San Diego Public Library Community Web Archive

In partnership with the Internet Archive and Archive-It.org, the San Diego Public Library has launched the SDPL Web Archive. This project aims to collect and archive culturally-relevant websites with content directly related to the city of San Diego, such as prominent people, community happenings, local organizations, government, or spontaneous events.

 

This community-centered project needs community input! Although the SDPL has already begun to create collections and crawl websites, we would like your help in finding websites to preserve. If you know of any web content that should be collected and preserved for posterity, please fill out the submission form linked below.

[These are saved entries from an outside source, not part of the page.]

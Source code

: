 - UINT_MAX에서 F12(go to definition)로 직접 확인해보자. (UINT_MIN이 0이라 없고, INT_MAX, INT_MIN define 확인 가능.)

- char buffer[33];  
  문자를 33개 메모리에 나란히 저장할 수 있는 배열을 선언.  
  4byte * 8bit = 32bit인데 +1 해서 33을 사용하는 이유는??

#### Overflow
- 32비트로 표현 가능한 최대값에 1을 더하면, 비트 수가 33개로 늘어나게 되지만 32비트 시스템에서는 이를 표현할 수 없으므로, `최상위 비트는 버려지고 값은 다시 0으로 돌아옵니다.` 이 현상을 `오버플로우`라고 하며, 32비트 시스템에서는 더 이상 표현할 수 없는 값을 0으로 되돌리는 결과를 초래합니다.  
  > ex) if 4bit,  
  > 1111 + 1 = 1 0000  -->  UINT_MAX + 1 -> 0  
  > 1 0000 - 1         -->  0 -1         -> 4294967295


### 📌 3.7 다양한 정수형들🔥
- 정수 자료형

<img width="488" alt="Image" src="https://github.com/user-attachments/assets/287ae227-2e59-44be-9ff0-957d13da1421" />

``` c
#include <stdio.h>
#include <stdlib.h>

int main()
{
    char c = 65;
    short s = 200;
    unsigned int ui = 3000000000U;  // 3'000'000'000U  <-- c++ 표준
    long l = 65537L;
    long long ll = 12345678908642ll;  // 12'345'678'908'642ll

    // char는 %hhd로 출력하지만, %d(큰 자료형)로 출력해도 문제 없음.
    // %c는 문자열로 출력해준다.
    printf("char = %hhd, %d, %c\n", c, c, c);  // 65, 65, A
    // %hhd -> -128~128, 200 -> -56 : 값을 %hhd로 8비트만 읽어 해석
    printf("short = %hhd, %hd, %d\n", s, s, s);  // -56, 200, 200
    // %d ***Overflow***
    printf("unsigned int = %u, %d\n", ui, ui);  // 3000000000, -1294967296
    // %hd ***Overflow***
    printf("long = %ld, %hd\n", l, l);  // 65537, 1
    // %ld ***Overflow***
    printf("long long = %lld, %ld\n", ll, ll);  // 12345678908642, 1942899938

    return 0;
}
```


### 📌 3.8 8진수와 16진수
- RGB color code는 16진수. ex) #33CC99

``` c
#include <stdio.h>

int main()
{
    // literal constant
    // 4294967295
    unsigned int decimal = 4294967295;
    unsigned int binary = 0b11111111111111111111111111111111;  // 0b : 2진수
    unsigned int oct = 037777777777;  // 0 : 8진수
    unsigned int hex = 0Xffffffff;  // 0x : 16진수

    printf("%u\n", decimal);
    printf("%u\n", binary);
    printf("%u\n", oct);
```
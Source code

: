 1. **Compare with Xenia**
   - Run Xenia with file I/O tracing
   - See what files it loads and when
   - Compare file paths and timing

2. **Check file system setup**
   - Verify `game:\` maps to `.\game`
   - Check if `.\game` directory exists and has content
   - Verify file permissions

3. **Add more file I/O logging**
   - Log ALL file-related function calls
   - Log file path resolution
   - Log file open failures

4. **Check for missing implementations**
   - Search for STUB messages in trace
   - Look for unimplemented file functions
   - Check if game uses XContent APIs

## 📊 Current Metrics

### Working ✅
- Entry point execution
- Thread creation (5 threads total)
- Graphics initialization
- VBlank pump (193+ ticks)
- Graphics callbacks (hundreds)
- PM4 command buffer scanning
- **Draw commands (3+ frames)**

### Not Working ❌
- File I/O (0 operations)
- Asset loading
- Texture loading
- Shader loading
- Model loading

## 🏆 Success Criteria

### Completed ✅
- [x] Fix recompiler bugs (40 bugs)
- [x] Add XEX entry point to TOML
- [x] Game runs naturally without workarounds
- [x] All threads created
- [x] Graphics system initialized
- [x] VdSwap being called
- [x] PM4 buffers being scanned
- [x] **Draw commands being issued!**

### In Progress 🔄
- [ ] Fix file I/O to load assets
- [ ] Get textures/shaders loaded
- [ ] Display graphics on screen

If the suggestion falls within our collection scope, we will include it in the web archive.

 

Thank you for helping to preserve San Diego's history!

 

Community Web Archive Suggestion Form


 



What is the Community Webs project?



The Community Webs project is a two-year program funded by IMLS and the Internet Archive. The goal of the Community Webs Project is to empower public libraries to create web archives that preserve community history. For more information, visit the program’s website.





What is the San Diego Public Library Community Web Archive?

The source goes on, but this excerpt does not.